> [Work instructions]: Give every line from the entries that contains "only".

· · ·

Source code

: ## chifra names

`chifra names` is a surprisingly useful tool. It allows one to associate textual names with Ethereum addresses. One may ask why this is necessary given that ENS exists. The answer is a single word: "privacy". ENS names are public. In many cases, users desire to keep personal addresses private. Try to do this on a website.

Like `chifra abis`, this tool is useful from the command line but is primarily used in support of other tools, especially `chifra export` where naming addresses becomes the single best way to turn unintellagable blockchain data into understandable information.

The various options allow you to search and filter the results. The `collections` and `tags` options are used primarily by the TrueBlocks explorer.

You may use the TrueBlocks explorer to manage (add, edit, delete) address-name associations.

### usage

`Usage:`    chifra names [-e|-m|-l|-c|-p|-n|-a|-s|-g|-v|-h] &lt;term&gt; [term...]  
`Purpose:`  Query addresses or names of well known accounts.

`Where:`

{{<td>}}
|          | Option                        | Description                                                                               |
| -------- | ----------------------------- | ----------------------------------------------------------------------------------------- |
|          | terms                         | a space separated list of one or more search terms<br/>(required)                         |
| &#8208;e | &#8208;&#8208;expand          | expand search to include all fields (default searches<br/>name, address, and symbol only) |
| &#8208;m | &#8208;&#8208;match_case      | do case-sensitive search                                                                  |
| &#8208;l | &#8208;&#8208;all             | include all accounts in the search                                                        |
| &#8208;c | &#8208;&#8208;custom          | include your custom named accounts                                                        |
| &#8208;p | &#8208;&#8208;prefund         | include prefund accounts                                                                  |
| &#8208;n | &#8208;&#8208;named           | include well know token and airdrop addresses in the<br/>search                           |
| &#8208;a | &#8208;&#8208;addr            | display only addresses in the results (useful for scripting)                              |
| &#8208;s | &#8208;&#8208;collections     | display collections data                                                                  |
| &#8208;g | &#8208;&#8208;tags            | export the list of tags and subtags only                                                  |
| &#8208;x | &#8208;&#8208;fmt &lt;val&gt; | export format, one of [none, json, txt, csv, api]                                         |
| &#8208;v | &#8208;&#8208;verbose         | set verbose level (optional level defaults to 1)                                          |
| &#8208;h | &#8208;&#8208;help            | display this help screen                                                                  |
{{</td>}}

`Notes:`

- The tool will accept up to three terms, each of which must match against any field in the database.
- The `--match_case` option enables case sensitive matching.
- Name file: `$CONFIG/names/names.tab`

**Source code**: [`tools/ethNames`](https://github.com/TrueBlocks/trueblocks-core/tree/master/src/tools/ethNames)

· · ·

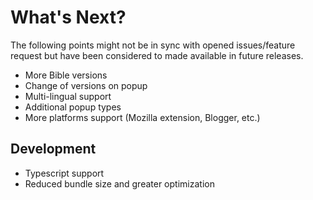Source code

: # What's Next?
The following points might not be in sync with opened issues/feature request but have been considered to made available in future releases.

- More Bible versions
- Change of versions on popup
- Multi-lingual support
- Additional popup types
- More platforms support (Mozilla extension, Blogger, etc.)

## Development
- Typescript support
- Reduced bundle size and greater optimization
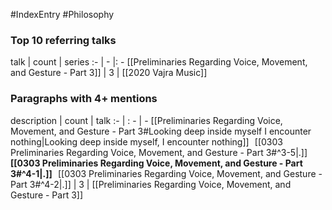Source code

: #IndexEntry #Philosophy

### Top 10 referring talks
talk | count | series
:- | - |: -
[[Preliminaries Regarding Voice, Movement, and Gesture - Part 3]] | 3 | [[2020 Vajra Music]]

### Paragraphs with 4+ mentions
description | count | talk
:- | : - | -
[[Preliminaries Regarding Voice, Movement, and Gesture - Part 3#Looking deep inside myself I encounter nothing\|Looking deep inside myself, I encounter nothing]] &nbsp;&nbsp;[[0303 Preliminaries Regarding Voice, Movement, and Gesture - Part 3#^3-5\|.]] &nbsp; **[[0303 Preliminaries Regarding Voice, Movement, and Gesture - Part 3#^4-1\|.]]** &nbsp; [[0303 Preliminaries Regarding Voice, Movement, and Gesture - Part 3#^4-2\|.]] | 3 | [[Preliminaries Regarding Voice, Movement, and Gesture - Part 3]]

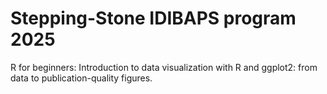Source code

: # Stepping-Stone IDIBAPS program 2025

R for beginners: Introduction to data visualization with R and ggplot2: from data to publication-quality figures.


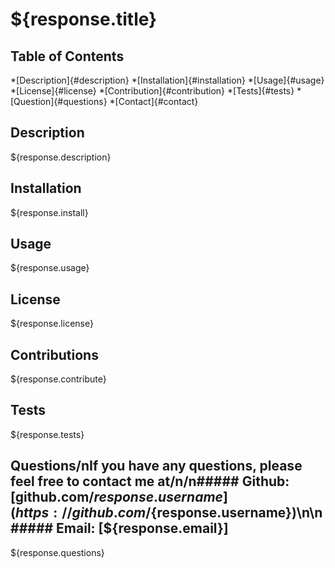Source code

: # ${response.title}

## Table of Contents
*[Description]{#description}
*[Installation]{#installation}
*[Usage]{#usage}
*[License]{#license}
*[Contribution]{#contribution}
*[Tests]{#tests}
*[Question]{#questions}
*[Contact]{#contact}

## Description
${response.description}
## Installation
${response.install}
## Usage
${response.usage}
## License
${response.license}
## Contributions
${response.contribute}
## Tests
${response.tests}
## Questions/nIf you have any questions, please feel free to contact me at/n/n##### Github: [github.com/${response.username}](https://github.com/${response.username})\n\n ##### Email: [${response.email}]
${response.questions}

· · ·

> [Exercise solution]:
| &#8208;e | &#8208;&#8208;expand          | expand search to include all fields (default searches<br/>name, address, and symbol only) |
| &#8208;a | &#8208;&#8208;addr            | display only addresses in the results (useful for scripting)                              |
| &#8208;g | &#8208;&#8208;tags            | export the list of tags and subtags only                                                  |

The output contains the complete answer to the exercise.